Agile project management flips this. The agile project management philosophy is that you – as a product company – know the schedule and cost. You know when you want to release. You know the resources you have (developers, testers, devops, and so on). The thing that can change is the scope.

Iron Triangle 3.jpg

The risk with this approach is reducing the delivered scope. However, agile combines this with the incremental delivery of the highest value backlog items (features, bug fixes, improvements) thus enabling organisations to focus on what really matters: optimising the output of fixed resources.

Who decides the highest value backlog items? Why, I’m glad you asked. The Product Manager, of course.

With various flavours of agile taking over the product world, it is easy to see why the Product Manager role is central to success.

Have a look around in your organisation and ask yourself: how agile is your triangle (on the scope vertex, at least)?

Context Is Everything

There is no shortage of advice available for product managers. There are hundreds of websites, blogs, books, courses and experts willing to offer their opinions to whoever will read or watch or listen. A lot of the advice revolves around techniques to ensure that thinking of customers is the central concern of product management. Indeed, if you do not have customers as a central concern, then advice on how to ensure they are will be helpful for you. At least as important as happy customers, however, is aligning product management efforts to what your organisation is trying to achieve. Your organisation exists for a reason and has goals to achieve (and hopefully the goals are explicit), so to be successful the product must help your organisation achieve its goals. Context really does matter.

In a philosophical sense, the idea is to take the time to understand where you are before you set out on a journey: if you don’t know where you are, how can you get where you are going?
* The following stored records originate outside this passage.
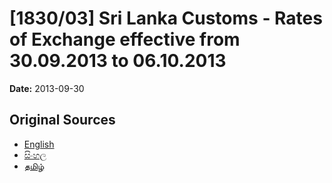 # [1830/03] Sri Lanka Customs - Rates of Exchange effective from 30.09.2013 to 06.10.2013

**Date:** 2013-09-30

## Original Sources

- [English](https://documents.gov.lk/view/extra-gazettes/2013/9/1830-03_E.pdf)
- [සිංහල](https://documents.gov.lk/view/extra-gazettes/2013/9/1830-03_S.pdf)
- [தமிழ்](https://documents.gov.lk/view/extra-gazettes/2013/9/1830-03_T.pdf)
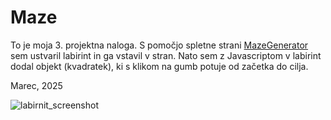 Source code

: # Maze

To je moja 3. projektna naloga. S pomočjo spletne strani [MazeGenerator](http://www.mazegenerator.net/) sem ustvaril labirint in ga vstavil v stran. Nato sem z Javascriptom v labirint dodal objekt (kvadratek), ki s klikom na gumb potuje od začetka do cilja. 

Marec, 2025

![labirnit_screenshot](https://github.com/user-attachments/assets/b8b3e3cc-2f46-46cf-9fd6-db1dacb7ba47)
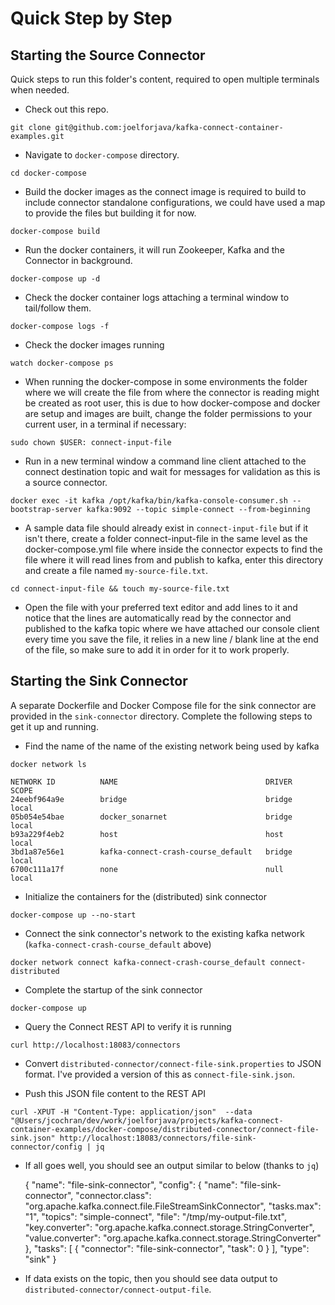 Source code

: # Quick Step by Step

## Starting the Source Connector

Quick steps to run this folder's content, required to open multiple terminals when needed.

-  Check out this repo. 

`git clone git@github.com:joelforjava/kafka-connect-container-examples.git`

-  Navigate to `docker-compose` directory.

`cd docker-compose`

-  Build the docker images as the connect image is required to build to include connector standalone configurations, we 
could have used a map to provide the files but building it for now.

`docker-compose build`

-  Run the docker containers, it will run Zookeeper, Kafka and the Connector in background.

`docker-compose up -d`

- Check the docker container logs attaching a terminal window to tail/follow them.

`docker-compose logs -f`

- Check the docker images running

`watch docker-compose ps`

- When running the docker-compose in some environments the folder where we will create the file from where the connector
is reading might be created as root user, this is due to how docker-compose and docker are setup and images are built,
change the folder permissions to your current user, in a terminal if necessary: 

`sudo chown $USER: connect-input-file`

-  Run in a new terminal window a command line client attached to the connect destination topic and wait for messages 
for validation as this is a source connector.

`docker exec -it kafka /opt/kafka/bin/kafka-console-consumer.sh --bootstrap-server kafka:9092 --topic simple-connect --from-beginning`

- A sample data file should already exist in `connect-input-file` but if it isn't there, create a folder connect-input-file in the same level as the docker-compose.yml file where inside the connector expects to find the file where it will read lines from and publish to kafka, enter this directory and create a file named `my-source-file.txt`.

`cd connect-input-file && touch my-source-file.txt`

- Open the file with your preferred text editor and add lines to it and notice that the lines are automatically read by
the connector and published to the kafka topic where we have attached our console client every time you save the file,
it relies in a new line / blank line at the end of the file, so make sure to add it in order for it to work properly.

## Starting the Sink Connector

A separate Dockerfile and Docker Compose file for the sink connector are provided in the `sink-connector` directory. Complete the following steps to get it up and running.

- Find the name of the name of the existing network being used by kafka

`docker network ls`

    NETWORK ID          NAME                                 DRIVER              SCOPE
    24eebf964a9e        bridge                               bridge              local
    05b054e54bae        docker_sonarnet                      bridge              local
    b93a229f4eb2        host                                 host                local
    3bd1a87e56e1        kafka-connect-crash-course_default   bridge              local
    6700c111a17f        none                                 null                local

- Initialize the containers for the (distributed) sink connector

`docker-compose up --no-start`

- Connect the sink connector's network to the existing kafka network (`kafka-connect-crash-course_default` above)

`docker network connect kafka-connect-crash-course_default connect-distributed` 

- Complete the startup of the sink connector

`docker-compose up`

- Query the Connect REST API to verify it is running

`curl http://localhost:18083/connectors`

- Convert `distributed-connector/connect-file-sink.properties` to JSON format. I've provided a version of this as `connect-file-sink.json`.

- Push this JSON file content to the REST API

`curl -XPUT -H "Content-Type: application/json"  --data "@Users/jcochran/dev/work/joelforjava/projects/kafka-connect-container-examples/docker-compose/distributed-connector/connect-file-sink.json" http://localhost:18083/connectors/file-sink-connector/config | jq`

- If all goes well, you should see an output similar to below (thanks to `jq`)

    {
      "name": "file-sink-connector",
      "config": {
        "name": "file-sink-connector",
        "connector.class": "org.apache.kafka.connect.file.FileStreamSinkConnector",
        "tasks.max": "1",
        "topics": "simple-connect",
        "file": "/tmp/my-output-file.txt",
        "key.converter": "org.apache.kafka.connect.storage.StringConverter",
        "value.converter": "org.apache.kafka.connect.storage.StringConverter"
      },
      "tasks": [
        {
          "connector": "file-sink-connector",
          "task": 0
        }
      ],
      "type": "sink"
    }

- If data exists on the topic, then you should see data output to `distributed-connector/connect-output-file`.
What is the context for product management? Each organisation is unique, but we can reduce “context” to a short list of considerations.

First, your goals.

goals

Path to profit

What business model(s) is your organisation targeting, to make money? The choice of business model impacts product. Subscriptions, marketplaces, platforms, brokerage, services, …: the way you commercialise the product impacts what product you build.

Type of innovation

Are you inventing something truly new, or improving an existing thing? A lot of research has been done on removing barriers to different types of innovation, and understanding the type of innovation you are trying to do is a first step to efficiently achieving your goals.

Bigger picture

Are your goals part of a broader industry transformation? The move to music streaming is an example where many players were part of an entire industry shifting to new product technology (and business) models. The history of industry transformations is well researched and lessons can be learnt without repeating past mistakes.

Second, your constraints.

constraints

Scariness

How risky / complex are your goals? Building mission control software for a human journey to Mars differs in complexity and risk from an app that delivers weather forecasts to a mobile phone. Clearly the level of risk and complexity impacts the product management approach.

Maturity

How mature is your organisation? Size: The environment in a lean startup is different to a large multinational corporation. Capability: An organisation without repeatable processes and with no ability to learn from past mistakes is different from one with clear processes and continuous improvement ideas embedded. Product managers in organisations at different levels of maturity need to adjust how they go about their work.

The Iron Triangle

Every organisation and project (and therefore product) will have – in one way or another – time, cost and schedule constraints. Working within these constraints is obviously a consideration for product managers.

What is YOUR context?

Each of the 6 considerations above is a topic in itself. Later blog posts will dive into each of these.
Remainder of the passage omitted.